Develop a regression model that can recommend to bettors whether teams are likely to go over or under the set line
- To train our regression model, we used a dataset with every NFL game since 1979, with features including betting lines, game outcomes, weather conditions, and more.
- We needed to engineer a lot of new features to augment the data we started with. First, since our data did not include the results of any betting line (i.e. whether the home team pushed), we needed to add new columns to identify whether the over/under line was exceeded, pushed, or above the game's total score. To add more context to the difference in quality between teams, we went through the dataset and calculated each team's current record and point differential at the time of their game.
- Since 16 game seasons are an awfully small sample size, a team's record can be misleading, so using the point differential we obtained, we calculated each team's Adjusted Pythagorean Expected Win Percentage at the time of each matchup, using Football Outsiders formula. This provided a more accurate look at the true strength of each team, using point differential to calculate what their expected win percentage should be.
- Since total points scored in a game is less reliant on the relative strength of each team and more dependent solely on offensive and defensive performance, we calculated for each team their average points scored and allowed per game at the time of each matchup.
- While we did not have injury data, which would have clued our model in on when a team's actual performance would be worse than its expected performance, we were able to calculate a rolling win percentage of each team's last four games, which provided a more accurate glimpse of how good or bad the team currently was, rather then their season-to-date performance.

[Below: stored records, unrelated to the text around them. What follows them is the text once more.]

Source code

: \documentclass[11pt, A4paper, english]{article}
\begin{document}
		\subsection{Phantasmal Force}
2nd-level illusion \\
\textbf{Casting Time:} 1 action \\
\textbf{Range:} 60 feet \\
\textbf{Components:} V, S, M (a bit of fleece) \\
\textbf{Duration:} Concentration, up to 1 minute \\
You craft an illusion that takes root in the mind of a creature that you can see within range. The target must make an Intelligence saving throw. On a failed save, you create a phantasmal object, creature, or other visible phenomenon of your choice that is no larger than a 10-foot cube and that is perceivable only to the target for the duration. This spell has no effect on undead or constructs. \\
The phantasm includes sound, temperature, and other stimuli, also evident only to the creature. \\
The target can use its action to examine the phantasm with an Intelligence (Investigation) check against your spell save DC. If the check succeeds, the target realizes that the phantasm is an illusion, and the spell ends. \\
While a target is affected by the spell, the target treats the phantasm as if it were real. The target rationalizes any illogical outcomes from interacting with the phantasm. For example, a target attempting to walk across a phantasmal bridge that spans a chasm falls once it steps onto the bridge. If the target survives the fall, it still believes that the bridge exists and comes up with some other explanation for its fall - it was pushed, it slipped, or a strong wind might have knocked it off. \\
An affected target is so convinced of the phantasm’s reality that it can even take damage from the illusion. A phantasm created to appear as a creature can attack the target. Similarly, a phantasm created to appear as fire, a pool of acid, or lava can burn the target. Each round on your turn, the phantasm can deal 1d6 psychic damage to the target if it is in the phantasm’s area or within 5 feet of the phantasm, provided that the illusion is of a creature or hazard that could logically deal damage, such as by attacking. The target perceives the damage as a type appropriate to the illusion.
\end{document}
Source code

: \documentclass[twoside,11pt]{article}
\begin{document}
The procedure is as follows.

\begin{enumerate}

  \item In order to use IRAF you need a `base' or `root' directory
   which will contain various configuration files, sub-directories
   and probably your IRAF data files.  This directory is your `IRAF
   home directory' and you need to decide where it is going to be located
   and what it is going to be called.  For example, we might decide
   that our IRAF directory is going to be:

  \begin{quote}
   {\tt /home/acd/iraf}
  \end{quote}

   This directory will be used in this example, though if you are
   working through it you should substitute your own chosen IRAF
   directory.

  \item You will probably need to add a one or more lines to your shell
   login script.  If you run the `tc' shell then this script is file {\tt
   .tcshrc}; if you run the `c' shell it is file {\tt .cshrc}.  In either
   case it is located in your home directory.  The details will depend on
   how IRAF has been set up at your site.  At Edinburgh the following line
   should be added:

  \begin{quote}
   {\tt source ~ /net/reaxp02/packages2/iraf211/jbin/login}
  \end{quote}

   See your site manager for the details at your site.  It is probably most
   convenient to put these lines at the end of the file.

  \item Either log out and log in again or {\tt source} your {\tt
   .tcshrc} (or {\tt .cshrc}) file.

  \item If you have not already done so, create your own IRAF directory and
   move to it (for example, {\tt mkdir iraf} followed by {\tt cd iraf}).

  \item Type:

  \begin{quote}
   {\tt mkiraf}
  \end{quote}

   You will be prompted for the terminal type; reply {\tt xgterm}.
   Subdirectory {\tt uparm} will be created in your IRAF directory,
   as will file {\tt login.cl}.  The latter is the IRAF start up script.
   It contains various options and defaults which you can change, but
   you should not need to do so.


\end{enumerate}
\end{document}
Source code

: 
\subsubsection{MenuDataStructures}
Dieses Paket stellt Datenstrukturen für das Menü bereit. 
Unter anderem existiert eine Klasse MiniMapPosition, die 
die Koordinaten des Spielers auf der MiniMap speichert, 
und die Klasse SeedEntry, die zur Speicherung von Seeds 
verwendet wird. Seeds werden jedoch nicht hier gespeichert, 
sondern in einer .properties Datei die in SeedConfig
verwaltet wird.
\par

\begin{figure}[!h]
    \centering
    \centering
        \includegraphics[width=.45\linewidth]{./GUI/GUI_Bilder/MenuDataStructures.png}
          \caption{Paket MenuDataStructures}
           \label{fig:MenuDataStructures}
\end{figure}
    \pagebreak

To narrow down our features, we explored the correlations each had with the Over/Under line, as well as with each other so that we could limit multicollinearity. We ultimately decided on using 7 features: points per game, points allowed per game, temperature, wind, dome (binary 1 or 0), and season (to account for changes between eras).
For our model, we tested out linear, log-linear, and log-log regression models, settling on a linear regression which fit out data best. Due to the odd distribution of NFL scores (most scoring plays are either 3 or 7 points), we used the BoxCox Power Transformation on each of our variables to transform them into a more normal distribution. Our final regression model had an Adjusted R^2 of 0.697.
In order to train a more accurate regression model, we experimented with clustering our data, classifying games as being one of four types: good offense vs. good defense, good offense vs. bad defense, bad offense vs. bad defense, and bad offense vs. good defense. Our hypothesis was that by clustering the games into these four categories and regressing on each individually, we'd be able to predict Over/Under lines with even higher accuracy. However, after testing this on 4 separate regression models, we found that the regression on each cluster was, in fact, less accurate than the overall regression model, since having a good offense far outweighed having a strong defense.
After running our regressions, we plugged in the data from Week 1 of the 2018 season and predicted for each game what the Over/Under line should be. If our line was higher than the actual line, we recommended better the over, and vice versa for the under. Using Naive Bayes, we then calculated the probability of a game going over or under, given our predictions and the past history of games with the same line.
For Week 1, we correctly predicted 9 of 16 games. We also ran every prior game through our model to see how accurate it would be if we had bet on every single game since 1979 (Weeks 5-16). Our model gave good predictions 54.79% of the time, classified as when our model guided the bettor to a win or push.